University of Maryland

Society and Economy Reopening Assessment (SERA) Tool

The SERA tool provides data, insight, and decision support on both reopening readiness assessment and post-reopening situational awareness. Out of the 38 metrics in four categories – COVID and public health, economic impact, mobility and social distancing, and vulnerable populations – currently included on our platform, more than 20 experts in epidemiology, public health, economics, transportation and mobility, and social sciences at the University of Maryland selected 16 metrics for inclusion in the SERA tool.

The SERA tool ranks each state and county and provides the percentile ranking for each metric that is of importance for reopening considerations, so decision makers and the public can see how their state or county compares to other states and counties in terms of the level of preparedness for reopening. In addition, the SERA tool shows how the reopening factors are changing in a state or county over time.
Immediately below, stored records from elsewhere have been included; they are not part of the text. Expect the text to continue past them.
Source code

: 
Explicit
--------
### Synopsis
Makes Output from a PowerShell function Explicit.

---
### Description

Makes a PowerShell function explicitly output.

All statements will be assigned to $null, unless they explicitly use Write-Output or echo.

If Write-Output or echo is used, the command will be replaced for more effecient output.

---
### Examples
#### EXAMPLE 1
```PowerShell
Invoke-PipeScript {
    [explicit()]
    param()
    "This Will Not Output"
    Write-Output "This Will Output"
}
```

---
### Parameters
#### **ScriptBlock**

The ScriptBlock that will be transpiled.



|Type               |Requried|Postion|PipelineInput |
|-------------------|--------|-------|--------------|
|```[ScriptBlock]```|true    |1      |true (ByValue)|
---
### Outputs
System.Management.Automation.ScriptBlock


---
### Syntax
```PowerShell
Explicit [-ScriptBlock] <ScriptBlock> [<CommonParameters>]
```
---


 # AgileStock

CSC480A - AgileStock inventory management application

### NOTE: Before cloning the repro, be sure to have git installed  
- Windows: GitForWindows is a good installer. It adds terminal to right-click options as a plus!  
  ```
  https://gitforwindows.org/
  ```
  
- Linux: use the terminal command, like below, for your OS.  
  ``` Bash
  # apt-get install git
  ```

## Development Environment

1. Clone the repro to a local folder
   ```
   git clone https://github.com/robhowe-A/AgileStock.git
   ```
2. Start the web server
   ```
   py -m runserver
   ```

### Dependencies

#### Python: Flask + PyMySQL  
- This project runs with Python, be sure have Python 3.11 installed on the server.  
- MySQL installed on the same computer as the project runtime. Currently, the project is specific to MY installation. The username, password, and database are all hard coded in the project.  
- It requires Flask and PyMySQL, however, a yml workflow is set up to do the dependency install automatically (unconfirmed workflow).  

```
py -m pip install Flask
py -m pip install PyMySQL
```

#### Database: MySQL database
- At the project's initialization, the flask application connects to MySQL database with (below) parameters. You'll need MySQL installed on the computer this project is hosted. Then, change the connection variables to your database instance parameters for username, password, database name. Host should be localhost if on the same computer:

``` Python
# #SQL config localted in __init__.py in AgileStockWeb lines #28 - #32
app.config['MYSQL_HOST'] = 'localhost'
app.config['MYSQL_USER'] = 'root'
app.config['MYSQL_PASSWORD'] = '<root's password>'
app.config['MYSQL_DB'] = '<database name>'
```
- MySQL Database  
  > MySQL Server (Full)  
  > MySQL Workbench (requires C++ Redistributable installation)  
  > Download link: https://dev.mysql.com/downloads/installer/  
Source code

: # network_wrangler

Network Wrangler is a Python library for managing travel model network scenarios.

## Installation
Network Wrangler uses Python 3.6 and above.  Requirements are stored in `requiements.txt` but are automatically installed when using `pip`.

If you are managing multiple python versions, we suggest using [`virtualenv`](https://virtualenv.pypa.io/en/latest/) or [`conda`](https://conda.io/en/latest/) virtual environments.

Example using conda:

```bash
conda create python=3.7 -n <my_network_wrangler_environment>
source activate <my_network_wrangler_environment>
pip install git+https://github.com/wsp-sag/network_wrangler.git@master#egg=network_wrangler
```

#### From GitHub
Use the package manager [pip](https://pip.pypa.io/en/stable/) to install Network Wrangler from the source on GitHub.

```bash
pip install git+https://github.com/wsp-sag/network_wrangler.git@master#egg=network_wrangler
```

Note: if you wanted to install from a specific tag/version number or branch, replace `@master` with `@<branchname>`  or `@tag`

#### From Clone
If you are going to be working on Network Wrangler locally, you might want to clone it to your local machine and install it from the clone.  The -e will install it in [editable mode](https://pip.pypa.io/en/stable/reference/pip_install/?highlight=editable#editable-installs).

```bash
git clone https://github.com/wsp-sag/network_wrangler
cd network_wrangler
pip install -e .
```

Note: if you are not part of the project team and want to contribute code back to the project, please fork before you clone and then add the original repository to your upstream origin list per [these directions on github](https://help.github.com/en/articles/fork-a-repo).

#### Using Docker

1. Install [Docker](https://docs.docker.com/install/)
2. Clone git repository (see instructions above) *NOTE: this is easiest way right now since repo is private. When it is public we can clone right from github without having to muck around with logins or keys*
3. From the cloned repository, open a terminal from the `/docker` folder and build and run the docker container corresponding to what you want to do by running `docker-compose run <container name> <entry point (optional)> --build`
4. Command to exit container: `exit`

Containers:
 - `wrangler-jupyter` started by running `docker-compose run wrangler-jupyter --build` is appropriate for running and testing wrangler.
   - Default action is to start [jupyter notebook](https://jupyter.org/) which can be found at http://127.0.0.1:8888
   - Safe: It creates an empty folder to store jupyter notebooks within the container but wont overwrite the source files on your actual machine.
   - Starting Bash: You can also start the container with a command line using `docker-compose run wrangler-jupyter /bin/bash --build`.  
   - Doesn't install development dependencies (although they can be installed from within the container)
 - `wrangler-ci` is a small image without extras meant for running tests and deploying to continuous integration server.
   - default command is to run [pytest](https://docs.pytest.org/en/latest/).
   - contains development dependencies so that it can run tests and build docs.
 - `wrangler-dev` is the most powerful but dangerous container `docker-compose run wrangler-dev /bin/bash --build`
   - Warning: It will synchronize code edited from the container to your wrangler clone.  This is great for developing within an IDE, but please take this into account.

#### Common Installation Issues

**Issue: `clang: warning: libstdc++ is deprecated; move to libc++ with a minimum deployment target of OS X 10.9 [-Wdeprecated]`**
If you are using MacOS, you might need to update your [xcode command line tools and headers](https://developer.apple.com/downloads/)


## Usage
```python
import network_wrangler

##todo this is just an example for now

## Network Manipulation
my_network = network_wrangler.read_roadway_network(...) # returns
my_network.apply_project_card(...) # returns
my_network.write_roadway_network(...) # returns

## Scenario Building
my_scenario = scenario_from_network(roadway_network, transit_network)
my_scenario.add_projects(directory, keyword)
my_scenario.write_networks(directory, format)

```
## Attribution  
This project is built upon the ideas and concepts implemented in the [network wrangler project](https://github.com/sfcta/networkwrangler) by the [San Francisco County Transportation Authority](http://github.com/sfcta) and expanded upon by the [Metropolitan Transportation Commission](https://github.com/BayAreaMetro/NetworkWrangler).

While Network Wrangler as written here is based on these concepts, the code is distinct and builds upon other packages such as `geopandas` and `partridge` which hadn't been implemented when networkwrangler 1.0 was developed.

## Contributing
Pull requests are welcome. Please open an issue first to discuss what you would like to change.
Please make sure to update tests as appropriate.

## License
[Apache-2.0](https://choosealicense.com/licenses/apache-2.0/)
Reopening gating criteria and threshold values for certain SERA variables (e.g., testing capacity, days of decreasing COVID cases, contact tracing, hospital and ICU beds utilization) follow established guidelines from the World Health Organization and/or the U.S. federal government (e.g., White House, CDC). For SERA variables with threshold values, a state or county is not ready to reopen from the public health point of view if it does not pass the established gating criteria. If a state or county has decided to partially reopen despite not passing gating criteria, it has taken a public health risk due to other considerations and should still strive to pass the gating criteria by expanding hospital/ICU beds, increasing testing capacity, hiring more contact tracing workers and deploy contact tracing technology, and/or still emphasizing physical distancing after reopening.

For all but the “economic impact” category, a 20th or lower percentile means the state/county is in the top 20 percent in the country and is relatively more ready to reopen than the rest of the country based on that metric alone. An 80th or higher percentile indicates the state/county is in the bottom 20 percent in the nation and therefore relatively less ready to reopen based on that metric alone. Decision makers should pay special attention to metrics for which their state or county is ranked very low. For instance, a 90th percentile may indicate there is a large group of vulnerable populations who need to be supported, a higher number of imported cases due to out-of-state/county travel, and/or other specific improvement needs in healthcare system readiness or social distancing.

For metrics in the “economic impact” category, a low percentile (e.g., <20%) implies that the economy in a state or county is doing relative better than the rest of the country. While the University of Maryland team does not recommend using economic impact metrics values as justification for reopening or not reopening, we believe in the value for decision makers to be aware of the economic conditions in their state and county with more timely data that we provide on this platform.

The data sources for all metrics are summarized in the About page, including metrics that are originally computed by the Maryland Transportation Institute team. The SERA tool is currently updated weekly for all states and counties, while some individual metrics are updated daily. Our team will also soon provide detailed economic impact estimates (i.e., job loss or gain) by economic sector at the county level across the nation.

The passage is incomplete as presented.